The World Intellectual Property Day is celebrated annually on the 26th of April. Events organized to mark the day seek to inform about the role of intellectual property rights in encouraging innovation and creativity.

The World Intellectual Property Day 2023 will focus on the theme, “Women and IP: Accelerating Innovation and Creativity,” celebrating the “can do” attitude of women inventors, creators, and entrepreneurs around the world and their ground-breaking work.

Intellectual property could be defined as the legal rights which result from intellectual activity in the industrial, scientific, literary, and artistic fields.

Countries have laws to protect intellectual property for two main reasons.

  1. To give statutory expression to the moral and economic rights of creators in their creations and the rights of the public in access to those creations.
  2. To promote as a deliberate act of government policy, creativity and the dissemination and application of its results and to encourage fair trading which would contribute to economic and social development.

Intellectual property is traditionally divided into two branches.

  1. Industrial property
  • Industrial property typically consists of signs transmitting information to customers, in particular as regards products and services offered on the market and the protection is directed against unauthorized use of such signs which is likely to mislead consumers and misleading practices in general. 

E.g. Inventions in all fields of human endeavor, Scientific discoveries, Industrial designs, Trademarks, Service marks and Commercial names and Designations, Protection against unfair competition, etc.

  1. Copyright 

E.g.  Literary, artistic and scientific works, Performances of performing artists, phonograms and broadcasts etc.

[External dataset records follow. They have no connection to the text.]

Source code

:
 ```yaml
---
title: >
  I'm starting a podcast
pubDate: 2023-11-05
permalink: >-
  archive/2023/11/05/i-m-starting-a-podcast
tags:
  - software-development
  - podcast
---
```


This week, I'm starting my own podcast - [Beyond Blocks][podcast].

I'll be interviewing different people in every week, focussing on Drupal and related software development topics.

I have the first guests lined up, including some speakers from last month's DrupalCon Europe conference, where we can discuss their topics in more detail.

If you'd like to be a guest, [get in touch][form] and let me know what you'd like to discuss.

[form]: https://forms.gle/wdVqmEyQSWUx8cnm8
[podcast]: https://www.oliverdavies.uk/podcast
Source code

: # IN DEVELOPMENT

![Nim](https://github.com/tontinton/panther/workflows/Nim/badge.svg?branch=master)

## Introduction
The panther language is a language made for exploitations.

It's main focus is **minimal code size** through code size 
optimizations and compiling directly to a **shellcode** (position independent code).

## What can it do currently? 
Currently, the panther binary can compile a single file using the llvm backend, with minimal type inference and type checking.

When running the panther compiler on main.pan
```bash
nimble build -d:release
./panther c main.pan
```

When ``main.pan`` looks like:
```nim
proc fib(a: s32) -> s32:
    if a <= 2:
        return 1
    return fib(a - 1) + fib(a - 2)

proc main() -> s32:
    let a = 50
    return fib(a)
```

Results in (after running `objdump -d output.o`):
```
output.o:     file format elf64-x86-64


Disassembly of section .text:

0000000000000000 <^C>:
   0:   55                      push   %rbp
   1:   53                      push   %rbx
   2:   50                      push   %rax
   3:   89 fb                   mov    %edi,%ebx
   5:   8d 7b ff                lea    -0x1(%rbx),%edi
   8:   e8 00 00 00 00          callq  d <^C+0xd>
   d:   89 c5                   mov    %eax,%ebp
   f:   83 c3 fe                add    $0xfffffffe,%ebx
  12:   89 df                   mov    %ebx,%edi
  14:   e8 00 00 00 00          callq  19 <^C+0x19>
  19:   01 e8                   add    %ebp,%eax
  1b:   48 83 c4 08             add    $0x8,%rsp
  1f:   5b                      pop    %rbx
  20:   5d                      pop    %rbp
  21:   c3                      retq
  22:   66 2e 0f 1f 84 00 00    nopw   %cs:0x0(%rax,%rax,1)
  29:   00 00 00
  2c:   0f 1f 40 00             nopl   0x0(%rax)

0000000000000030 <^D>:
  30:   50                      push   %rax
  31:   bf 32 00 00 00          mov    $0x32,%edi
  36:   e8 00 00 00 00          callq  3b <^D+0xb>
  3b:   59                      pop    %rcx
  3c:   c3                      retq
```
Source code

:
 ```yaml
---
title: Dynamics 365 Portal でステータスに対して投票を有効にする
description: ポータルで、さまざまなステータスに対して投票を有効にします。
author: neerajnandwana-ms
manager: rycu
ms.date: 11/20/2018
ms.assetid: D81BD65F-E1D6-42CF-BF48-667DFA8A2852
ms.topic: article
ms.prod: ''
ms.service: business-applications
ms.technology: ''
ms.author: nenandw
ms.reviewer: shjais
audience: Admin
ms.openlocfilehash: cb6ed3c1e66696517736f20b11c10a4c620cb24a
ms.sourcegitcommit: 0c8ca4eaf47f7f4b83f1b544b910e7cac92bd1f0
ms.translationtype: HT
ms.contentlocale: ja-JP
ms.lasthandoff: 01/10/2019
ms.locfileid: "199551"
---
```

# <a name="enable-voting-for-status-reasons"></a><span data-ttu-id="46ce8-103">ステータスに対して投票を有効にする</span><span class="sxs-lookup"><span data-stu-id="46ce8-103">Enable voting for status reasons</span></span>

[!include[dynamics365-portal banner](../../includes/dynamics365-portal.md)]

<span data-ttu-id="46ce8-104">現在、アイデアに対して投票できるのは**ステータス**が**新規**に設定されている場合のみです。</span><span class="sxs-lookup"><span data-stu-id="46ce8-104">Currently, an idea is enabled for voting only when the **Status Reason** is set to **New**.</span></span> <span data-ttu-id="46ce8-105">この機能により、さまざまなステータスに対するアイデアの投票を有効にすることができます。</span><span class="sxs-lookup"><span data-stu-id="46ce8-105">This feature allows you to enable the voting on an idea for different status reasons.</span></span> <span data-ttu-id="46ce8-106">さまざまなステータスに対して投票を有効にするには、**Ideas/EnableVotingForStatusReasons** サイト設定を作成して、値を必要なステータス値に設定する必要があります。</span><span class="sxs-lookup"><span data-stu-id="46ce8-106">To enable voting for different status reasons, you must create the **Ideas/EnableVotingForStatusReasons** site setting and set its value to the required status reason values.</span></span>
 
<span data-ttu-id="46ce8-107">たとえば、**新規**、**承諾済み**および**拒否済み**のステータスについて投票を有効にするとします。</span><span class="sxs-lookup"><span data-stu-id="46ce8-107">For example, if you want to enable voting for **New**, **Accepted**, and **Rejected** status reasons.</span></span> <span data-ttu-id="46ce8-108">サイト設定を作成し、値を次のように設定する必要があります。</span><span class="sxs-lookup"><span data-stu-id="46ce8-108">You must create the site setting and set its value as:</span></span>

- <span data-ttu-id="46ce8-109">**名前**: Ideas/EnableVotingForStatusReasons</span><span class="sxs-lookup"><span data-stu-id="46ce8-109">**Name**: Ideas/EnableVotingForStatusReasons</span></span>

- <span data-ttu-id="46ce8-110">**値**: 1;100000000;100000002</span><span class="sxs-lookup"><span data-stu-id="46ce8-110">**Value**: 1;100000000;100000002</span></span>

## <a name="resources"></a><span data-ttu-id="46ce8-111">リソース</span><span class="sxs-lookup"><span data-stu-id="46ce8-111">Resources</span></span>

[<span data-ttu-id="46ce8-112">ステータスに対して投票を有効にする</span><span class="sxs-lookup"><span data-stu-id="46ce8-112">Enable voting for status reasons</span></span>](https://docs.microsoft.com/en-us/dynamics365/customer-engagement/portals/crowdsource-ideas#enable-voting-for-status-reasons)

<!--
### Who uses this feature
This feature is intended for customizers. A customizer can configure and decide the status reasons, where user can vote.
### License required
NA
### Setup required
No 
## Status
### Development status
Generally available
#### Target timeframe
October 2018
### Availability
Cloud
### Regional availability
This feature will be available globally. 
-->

Fields of intellectual property protection

  1. Patent

This is a document issued upon application by a government office for a regional office acting for several countries, which describes an invention and creates a legal situation in which a patented invention can normally only be exploited (manufactured, used, sold, imported) with the authorization of the owner of the patent. The protection conferred by the patent is limited in time (generally 20 years).

  1. Novelty

This is a fundamental requirement in any examination as to substance and is an undisputed condition of patentability. It must be emphasized, however, that novelty is not something which can be proved or established; only its absence can be proved.

  1. Trademarks

This is any sign that individualizes the goods of a given enterprise and distinguishes them from the goods of its competitors.

  1. Service Marks

The signs enable the consumers to distinguish between the different services such as insurance companies, car rental firms, airlines etc. These signs fulfill essentially the same origin – indicating and distinguishing function for services as trademarks do for goods.

  1. Collective Marks

A collective mark may be owned by an association which itself does not use the collective mark but whose members may use the collective mark if they comply with the requirements fixed in the regulations concerning the use of the collective mark. An enterprise entitled to use the collective mark may in addition also use its own trademark.

  1. Certification Marks

This may only be used in accordance with the defined standards. The main difference between collective marks and certification marks is that the former may be used only by particular enterprises.

E.g. members of the association which owns the collective mark, while the latter may be used by anybody who complies with the defined standards. 

“The most important thing about intellectual property vs. creative expression is that copyright law was created not to stifle creativity but to encourage creativity.”

-Shepard Fairey

Keep embracing creativity!

Happy Intellectual Property Day!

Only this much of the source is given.